Nel caso dovesse essere sfiduciato il governo nel voto di oggi, c’è già pronta una mozione per indire elezioni generali il 14 ottobre. Boris Johnson ha comunque precisato di non volere nuove elezioni e che, con l’appoggio dei parlamentari, sarebbe in grado di apportare modifiche all’attuale accordo Brexit, respinto tre volte ai Comuni. Il premier ha ribadito che in nessuna circostanza richiederà un nuovo rinvio della Brexit e ha detto che ai negoziatori britannici deve essere permesso di continuare il loro lavoro senza interferenze da parte di Westminster. Ha anche dichiarato che “Non voglio un’elezione, se tu non vuoi un’elezione”, aggiungendo che “andiamo avanti con l’agenda popolare, combattendo la criminalità, migliorando il sistema sanitario, aumentando le scuole, tagliando il costo della vita e sbloccando talenti e opportunità in tutto il Regno Unito”. I deputati Tory che voteranno per cercare di ritardare l’uscita senza accordo, secondo Johnson, taglieranno le gambe alla posizione negoziale del Regno Unito, per cui ha invitato a sostenere l’iniziativa del governo non l’inutile ritardo del leader laburista Jeremy Corbyn. per il premier la mossa dei suoi avversari rappresenta un danno per il negoziato, che potrebbe portare l’Ue a non concedere la modifica dall’accordo sul Backstop.

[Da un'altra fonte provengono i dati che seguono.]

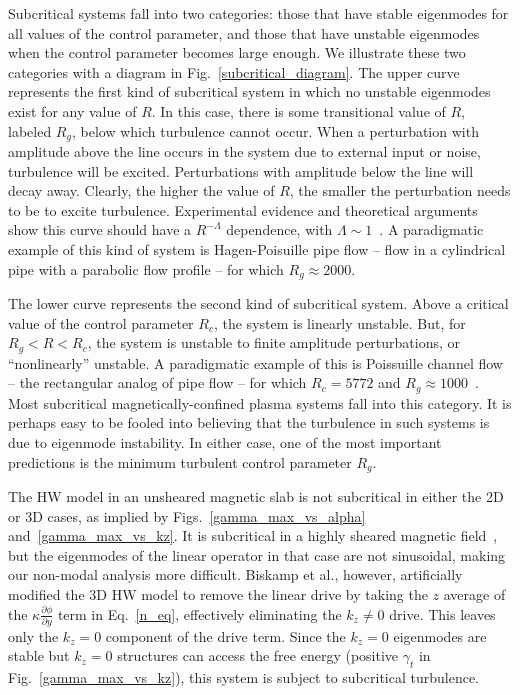 \documentclass[letter,scriptaddress,twocolumn, prl,showkeys]{revtex4}
\newcommand{\pdiff}[2]{\frac{\partial#1}{\partial#2}}
\begin{document}
Subcritical systems fall into two categories: those that have stable eigenmodes for all values of the control parameter, and those that have unstable eigenmodes
when the control parameter becomes large enough. We illustrate these two categories with a diagram in Fig.~\ref{subcritical_diagram}. 
The upper curve represents the first kind of subcritical system in which no unstable eigenmodes exist for any value of $R$. In this
case, there is some transitional value of $R$, labeled $R_g$, below which turbulence cannot occur. When a perturbation with amplitude above the line occurs in the system due to external input or noise, 
turbulence will be excited. Perturbations with amplitude below the line will decay away. Clearly, the higher the value of $R$, the smaller the perturbation needs to be to excite turbulence.
Experimental evidence and theoretical arguments show this curve should have a $R^{-\Lambda}$ dependence, with $\Lambda \sim 1$~\cite{grossmann2000}.
A paradigmatic example of this kind of system is Hagen-Poisuille pipe flow -- flow in a cylindrical pipe with a parabolic flow profile -- for which $R_g \approx 2000$.

The lower curve represents the second kind of subcritical system. Above a critical value of the control parameter $R_c$, the system is linearly unstable. But, for $R_g < R < R_c$, the system is
unstable to finite amplitude perturbations, or ``nonlinearly'' unstable. A paradigmatic example of this is Poissuille channel flow -- the rectangular analog of pipe flow -- for which
$R_c = 5772$ and $R_g \approx 1000$~\cite{grossmann2000}. Most subcritical magnetically-confined plasma systems fall into this category. It is perhaps easy to be fooled into believing that the turbulence
in such systems is due to eigenmode instability. In either case, one of the most important predictions is the minimum turbulent control parameter $R_g$.

The HW model in an unsheared magnetic slab is not subcritical in either the 2D or 3D cases, as implied by Figs.~\ref{gamma_max_vs_alpha} and~\ref{gamma_max_vs_kz}. It is subcritical in a highly sheared
magnetic field~\cite{drake1995}, but the eigenmodes of the linear operator in that case are not sinusoidal, making our non-modal analysis more difficult. Biskamp et al., however, artificially modified the
3D HW model to remove the linear drive by taking the $z$ average of the $\kappa \pdiff{\phi}{y}$ term in Eq.~\ref{n_eq}, effectively eliminating the $k_z \ne 0$ drive. This leaves only the $k_z = 0$
component of the drive term. Since the $k_z = 0$ eigenmodes are stable but $k_z = 0$ structures can access the free energy (positive $\gamma_t$ in Fig.~\ref{gamma_max_vs_kz}), this system is subject
to subcritical turbulence.
\end{document}
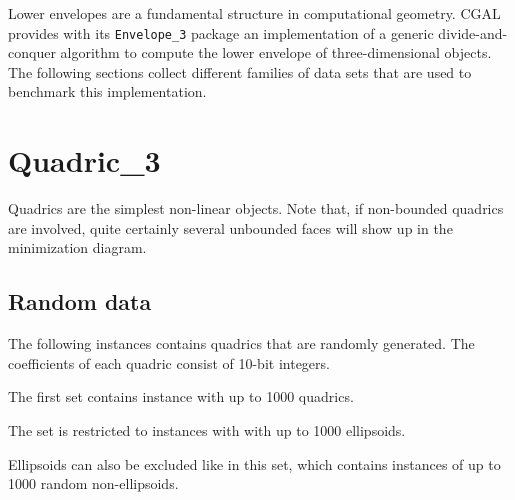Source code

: 
Lower envelopes are a fundamental structure in computational geometry.
CGAL provides with its {\tt Envelope\_3} package an implementation
of a generic divide-and-conquer algorithm to compute the lower envelope
of three-dimensional objects. 
The following sections collect different families of data sets that are used
to benchmark this implementation.

\section{Quadric\_3\label{bi_sec:Envelope3Quadric3}}

Quadrics are the simplest non-linear objects. 
Note that, if non-bounded quadrics
are involved, quite certainly several unbounded faces will show up in the
minimization diagram.

\subsection{Random data\label{bi_subsec:Envelope3Quadric3Randomdata}}

The following instances contains quadrics that are randomly generated. 
The coefficients of each quadric consist of 10-bit integers.

The first set contains instance with up to 1000 quadrics.

The set is restricted to instances with with up to 1000 ellipsoids.

Ellipsoids can also be excluded like in this set, which 
contains instances of up to 1000 random non-ellipsoids.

I Tory ribelli si sono uniti ai laburisti per presentare una legge, pubblicata dal deputato Hilary Bene, che blocchi la Brexit il 31 ottobre, anche se sarà senza accordo, una mossa per forzare il premier a chiedere una proroga fino al 31 gennaio 2020.
Il leader dei laburisti, Jeremy Corbyn si è detto pronto per nuove elezioni e di non vedere l’ora che ciò avvenga. Ha anche accusato Johnson di usare la Brexit senza accordo come una minaccia, viste le difficoltà in Parlamento. Che, lo ricordiamo, preso verrà sospeso fino al 14 ottobre, come chiesto dal premier ed ottenuto dalla regina propri.
Ciò che sta succedendo in queste ore è che se Westminster dovesse votare contro Johnson, il premier potrebbe considerarsi sfiduciato e quindi spingere per andare a elezioni anticipate, in cui però conterebbe di trionfare come vero interprete del volere del popolo, cioè della Brexit ad ogni costo. Ha quindi minacciato i Tory ribelli di sospensione dal partito e quindi dell’impossibilità di presentarsi a future elezioni.